Intersection of Polycystic Ovary Syndrome and the Gut Microbiome

Maryan G. Rizk; Varykina G. Thackray


J Endo Soc. 2021;5(2) 

In This Article

Metabolites Associated With Gut Dysbiosis and PCOS

Although association does not equal causation, examining metabolite profiles in women with PCOS compared with healthy controls may provide insight into host/microbe interactions mediated by metabolites that can influence PCOS pathology. An early study in women showed that elevated levels of serum lactate were associated with PCOS,[67] and host-produced lactate has been shown to enter the lumen of the gut and serve as a substrate for lactate-utilizing bacteria,[68–70] potentially exerting a selective pressure within the microenvironment of the gut (Figure 2). Moreover, 2 studies reported an association between increased serum levels of trimethylamine N-oxide (TMAO) and PCOS in women[71,72] (Figure 2). Trimethylamine N-oxid is a liver metabolite that originates from trimethylamine, which is produced by gut microbes from dietary precursors. Elevated levels of TMAO have been associated with an increased risk of cardiovascular disease.[73] While measuring microbiota-related metabolites in systemic circulation of women with PCOS may help identify mechanisms of regulation of host physiology by gut bacteria, investigating changes in metabolites in the gut or feces (as a proxy) may also highlight regulatory mechanisms. Along these lines, 1 study of the letrozole-induced PCOS rat model showed significant decreases in fecal SCFAs that are produced by gut bacterial fermentation of fiber and serve as signaling molecules in the host.[49]

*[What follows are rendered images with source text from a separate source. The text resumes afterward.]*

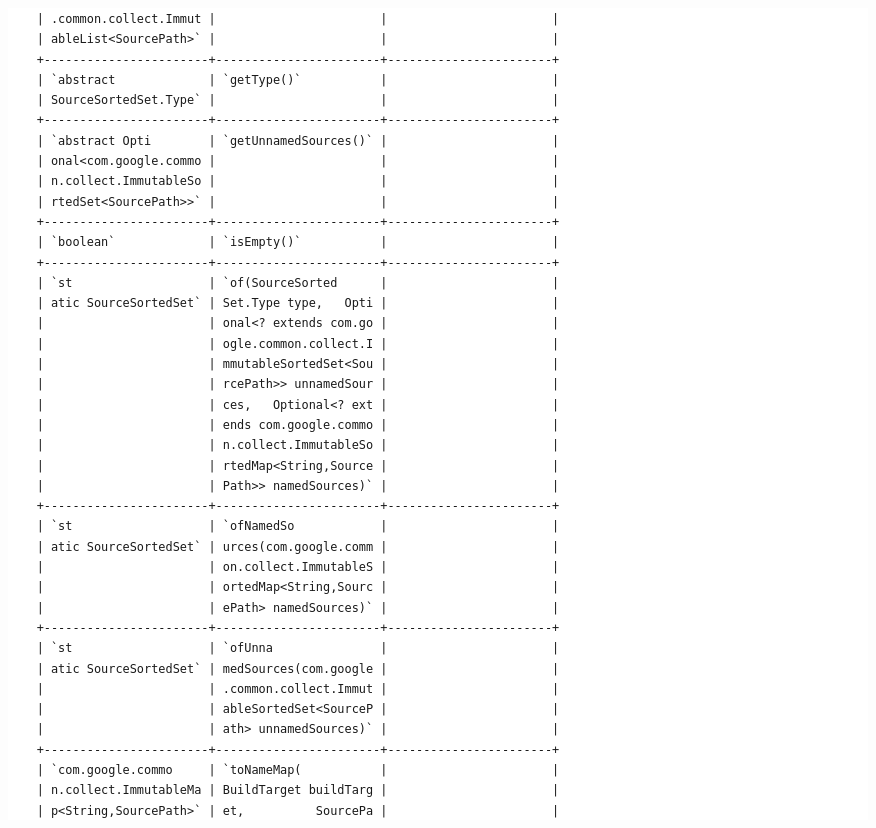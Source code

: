         | .common.collect.Immut |                       |                       |
        | ableList<SourcePath>` |                       |                       |
        +-----------------------+-----------------------+-----------------------+
        | `abstract             | `getType()`           |                       |
        | SourceSortedSet.Type` |                       |                       |
        +-----------------------+-----------------------+-----------------------+
        | `abstract Opti        | `getUnnamedSources()` |                       |
        | onal<com.google.commo |                       |                       |
        | n.collect.ImmutableSo |                       |                       |
        | rtedSet<SourcePath>>` |                       |                       |
        +-----------------------+-----------------------+-----------------------+
        | `boolean`             | `isEmpty()`           |                       |
        +-----------------------+-----------------------+-----------------------+
        | `st                   | `of​(SourceSorted      |                       |
        | atic SourceSortedSet` | Set.Type type,   Opti |                       |
        |                       | onal<? extends com.go |                       |
        |                       | ogle.common.collect.I |                       |
        |                       | mmutableSortedSet<Sou |                       |
        |                       | rcePath>> unnamedSour |                       |
        |                       | ces,   Optional<? ext |                       |
        |                       | ends com.google.commo |                       |
        |                       | n.collect.ImmutableSo |                       |
        |                       | rtedMap<String,​Source |                       |
        |                       | Path>> namedSources)` |                       |
        +-----------------------+-----------------------+-----------------------+
        | `st                   | `ofNamedSo            |                       |
        | atic SourceSortedSet` | urces​(com.google.comm |                       |
        |                       | on.collect.ImmutableS |                       |
        |                       | ortedMap<String,​Sourc |                       |
        |                       | ePath> namedSources)` |                       |
        +-----------------------+-----------------------+-----------------------+
        | `st                   | `ofUnna               |                       |
        | atic SourceSortedSet` | medSources​(com.google |                       |
        |                       | .common.collect.Immut |                       |
        |                       | ableSortedSet<SourceP |                       |
        |                       | ath> unnamedSources)` |                       |
        +-----------------------+-----------------------+-----------------------+
        | `com.google.commo     | `toNameMap​(           |                       |
        | n.collect.ImmutableMa | BuildTarget buildTarg |                       |
        | p<String,​SourcePath>` | et,          SourcePa |                       |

The relationship among bile acids, gut microbiota, and metabolic diseases (extensively reviewed elsewhere[74–77]) highlights an emerging key role for bile acids in regulating metabolic diseases including, potentially, PCOS. Primary bile acids serve as substrates for gut microbial enzymes that result in secondary bile acids that are recycled between the gut and liver via enterohepatic circulation.[77] An examination of glyco- and tauro-conjugated primary bile acids in systemic circulation showed that they were at higher levels in women with PCOS than in healthy women and were positively associated with HA.[78] On the other hand, another study reported that serum glycocholic acid was lower in women with PCOS than in women without the disorder.[79] Additionally, targeted metabolomics showed that the secondary bile acids, glycodeoxycholic acid (GDCA) and tauroursodeoxycholic acid (TUDCA), were lower in the serum and feces of women with PCOS and normal weight compared with healthy women.[23] It is intriguing that TUDCA was reported to be decreased in mice that received an FMT from women with PCOS or transplantation with B. vulgatus,[23] suggesting that an altered gut microbiota was sufficient to cause changes in specific bile acid levels. Besides their functions in the absorption of lipids, bile acids act as signaling molecules by binding and activating receptors such as the farnesoid X receptor (FXR)[80–82] (Figure 2), Takeda G protein receptor 5,[83] vitamin D receptor,[84] pregnane X receptor,[85] sphingosine-1-phosphate receptor 2,[86] and muscarinic M2 receptor.[87] One study showed that FXR-knockout mice exhibited glucose intolerance and IR when challenged with glucose or insulin, respectively.[88] This suggests a role for bile acid signaling through FXR in regulating metabolism. However, the contributions of specific bile acids and gut bacteria that deconjugate bile acids (such as Bacteroides[89]) in PCOS remain unclear (Figure 2).

Caveats and Future Studies

Our understanding of how gut metabolites are altered in PCOS is extremely limited. Most of the studies have investigated metabolomic profiles associated with PCOS within systemic circulation, rather than the feces, and these studies have not been performed in a comprehensive manner due to the difficulty of identifying metabolites using untargeted metabolomics. Both liquid and gas chromatography coupled with mass spectrometry could be utilized to begin to comprehend the full array of gut microbial metabolites that are changed in the feces of women with PCOS, and these analyses should be complemented with quantitative, targeted metabolomics focused on specific metabolites such as bile acids and SCFAs (Figure 2A and 2B). Moreover, correlations between gut metabolites and microbial species/strains obtained with metagenomic sequencing will help provide a more comprehensive picture of the important interactions occurring in the gut of women with PCOS and potentially shed light on how steroid hormones can influence the gut microbiome.